The New York Times has again published a supposedly damning story about members of the Trump team and Russians with little to no factual basis, a lot of insinuation, and paragraphs of irrelevant connections.
Saturday's story claims:
Two weeks after Donald J. Trump clinched the Republican presidential nomination last year, his eldest son arranged a meeting at Trump Tower in Manhattan with a Russian lawyer who has connections to the Kremlin, according to confidential government records described to The New York Times.
The previously unreported meeting was also attended by Mr. Trump’s campaign chairman at the time, Paul J. Manafort, as well as the president’s son-in-law, Jared Kushner, according to interviews and the documents, which were outlined by people familiar with them.
The article doesn't contain any statements about what was supposedly discussed at the meeting or an allegation of impropriety. Apparently the fact that the woman, Natalia Veselnitskaya, is a Russian lawyer with connections to the Kremlin is proof enough. A source told ABC News, though, that the campaign was not discussed.
Veselnitskaya is known as for her work opposing the Magnitsky Act, which President Obama signed in 2012. It blacklists individuals suspected of being involved in the murder or cover-up of the murder of Russian whistleblower Sergei Magnitsky from entering the United States or using its banking system. In response, Vladimir Putin stopped allowing American families to adopt Russian children.
The rest of the New York Times' article is essentially background on various players and a reiteration of events in the ongoing "scandal."

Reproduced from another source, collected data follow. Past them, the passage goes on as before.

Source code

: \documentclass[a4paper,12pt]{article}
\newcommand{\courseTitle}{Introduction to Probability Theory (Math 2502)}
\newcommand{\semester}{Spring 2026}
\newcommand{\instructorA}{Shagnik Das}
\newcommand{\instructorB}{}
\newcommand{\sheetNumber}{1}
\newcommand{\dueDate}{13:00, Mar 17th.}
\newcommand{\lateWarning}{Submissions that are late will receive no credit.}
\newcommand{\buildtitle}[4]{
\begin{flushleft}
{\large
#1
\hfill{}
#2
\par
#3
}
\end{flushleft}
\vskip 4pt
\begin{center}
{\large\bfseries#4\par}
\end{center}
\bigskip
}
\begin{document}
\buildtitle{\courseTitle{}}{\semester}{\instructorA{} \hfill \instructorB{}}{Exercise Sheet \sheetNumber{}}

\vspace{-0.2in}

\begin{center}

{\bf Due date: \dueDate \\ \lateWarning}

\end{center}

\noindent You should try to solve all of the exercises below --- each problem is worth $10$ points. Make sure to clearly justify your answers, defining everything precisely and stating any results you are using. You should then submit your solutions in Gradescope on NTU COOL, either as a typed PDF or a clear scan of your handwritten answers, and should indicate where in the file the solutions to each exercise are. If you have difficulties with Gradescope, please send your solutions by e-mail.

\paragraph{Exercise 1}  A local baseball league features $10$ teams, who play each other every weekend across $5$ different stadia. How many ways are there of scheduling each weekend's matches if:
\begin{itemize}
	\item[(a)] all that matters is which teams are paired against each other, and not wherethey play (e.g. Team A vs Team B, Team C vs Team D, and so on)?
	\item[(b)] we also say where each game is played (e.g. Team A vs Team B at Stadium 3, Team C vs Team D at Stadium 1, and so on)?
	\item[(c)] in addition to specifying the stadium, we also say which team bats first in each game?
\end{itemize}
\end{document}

On Saturday, Donald Trump Jr. issued a statement saying that indeed, the meeting revolved around adoptions and the Magnitsky Act.
"It was a short introductory meeting," Trump Jr. said in a statement. "I asked Jared and Paul to stop by. We primarily discussed a program about the adoption of Russian children that was active and popular with American families years ago and was since ended by the Russian government, but it was not a campaign issue at that time and there was no follow up.
"I was asked to attend the meeting by an acquaintance, but was not told the name of the person I would be meeting with beforehand.”
So the Times' claim that Donald Trump Jr. "arranged" the meeting is false? I'm shocked.
On Sunday he clarified the statement, saying he was lured to the meeting.
“After pleasantries were exchanged, the woman stated that she had information that individuals connected to Russia were funding the Democratic National Committee and supporting Ms. Clinton. Her statements were vague, ambiguous and made no sense. No details or supporting information was provided or even offered. It quickly became clear that she had no meaningful information.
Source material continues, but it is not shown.